La tragica notizia della morte di 10 immigranti illegali somali e eritrei – caduti in mare da un gommone poi soccorso ieri 60 miglia a sud di Lampedusa da navi militari e motovedette italiane  – per associazione di idee mi ha fatto tornare alla memoria quanto il premier Mario Monti disse tra l’altro a Torino lo scorso 18 marzo. Quel giorno il premier si trovava nella metropoli piemontese per inaugurare la mostra conclusiva delle celebrazioni dei 150 anni dalla nascita dello Stato italiano: la mostra intitolata “Fare gli italiani” che prende incautamente spunto dalla famosa frase, forse a torto attribuita a Massimo D’Azeglio, “Adesso che abbiamo fatto l’Italia dobbiamo fare gli italiani”. Parole che gli entusiasti dell’Italia così come la volle il conte di Cavour avrebbero tutto l’interesse a far dimenticare dal momento che sono a contrariis un’autorevolissima conferma dell’artificiosità e del carattere elitario di tale processo. Fuori dai luoghi ove avveniva l’inaugurazione premevano però dei manifestanti No Tav. Monti si sentì allora in dovere di ribadire che la Tav in Val di Susa si deve fare perché senza di essa l’Italia “rischia un distacco dall’Europa (…) Non è solo la Torino-Lione ma fa parte di un grande corridoio transeuropeo”. Se non la si facesse, aggiunse, si farebbe “slittare la Penisola italiana verso un tuffo nel Mediterraneo e un distacco dall’Unione europea (…) Non credo che nessuno possa volere questo”. 

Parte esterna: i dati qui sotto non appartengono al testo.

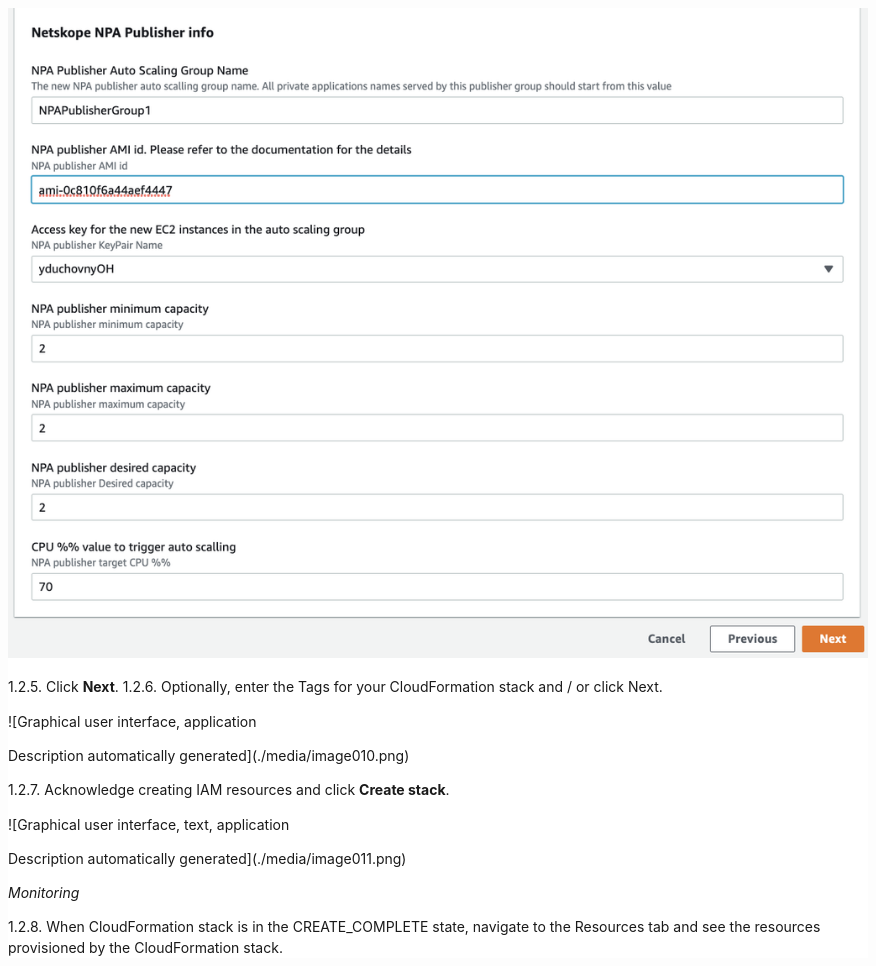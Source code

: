 ![](./media/image009.png)

1.2.5. Click **Next**.
1.2.6. Optionally, enter the Tags for your CloudFormation stack and / or click Next.

![Graphical user interface, application

Description automatically generated](./media/image010.png)

1.2.7. Acknowledge creating IAM resources and click **Create stack**.

![Graphical user interface, text, application

Description automatically generated](./media/image011.png)

*Monitoring*

1.2.8. When CloudFormation stack is in the CREATE\_COMPLETE state, navigate to the Resources tab and see the resources provisioned by the CloudFormation stack.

Se non fosse un parallelo di dubbio gusto tenuto conto della tragicità dell’accaduto, verrebbe da dire che il tuffo che si vuole così fermamente risparmiare alla Penisola si finisce poi di farlo fare a molti di quei disperati che sono pronti a tutto pur di raggiungerla. Al di là di questo episodio, che conferma ancora una volta gli effetti perversi di una mancata politica sull’immigrazione, il discorso di Monti a Torino, fino al diapason del “tuffo”, la dice lunga sulla radicale insensibilità alla geopolitica del nostro Paese che così tipicamente caratterizza l’ambiente da cui egli proviene. Per questo ambiente – che sogna l’Italia come se fosse al posto della Danimarca, come se fosse una penisola bagnata dal mare del Nord e a due passi dall’amata Inghilterra – il Mediterraneo è un grande problema; e non invece la grande risorsa che sarebbe se se ne tenesse positivamente conto facendolo oggetto di un adeguato disegno di politica estera.

Tanto forte è questa remora che da quanto ha detto a Torino il pur colto e riflessivo Monti sembra non capisca affatto per quale motivo è così importante il “grande corridoio transeuropeo” di cui la Tav in Val di Susa è il tratto ferroviario transalpino. 

Lungi dal farci voltare le spalle al Mediterraneo tale asse, il cosiddetto Corridoio europeo n. 5/Barcellona-Kiev (che peraltro ha senso nella misura in cui diventa un fascio coordinato di arterie non solo ferroviarie ma anche autostradali, telematiche ecc.) è anzi in primo luogo la grande infrastruttura che è indispensabile per fare dei Paesi sud europei e danubiani il grande volano dell’interscambio trans-mediterraneo del nostro Continente con l’Africa e con l’Asia tramite il Levante. Chi come lui teme il “tuffo” nel Mare Nostrum come il diavolo l’acqua santa avrebbe dunque tutti i motivi per schierarsi dalla parte dei No Tav. A ben vedere dunque quel giorno  il suo posto sarebbe stato non nei palazzi della Torino ufficiale ad ammonire l’Italia dai rischi del presunto “tuffo” quanto piuttosto in piazza Castello a suonare il fischietto e battere il tamburo tra gli ignari manifestanti che, tenuti a bada dalla polizia, protestavano contro la Tav (ovviamente senza sapere per chi stessero in effetti lavorando).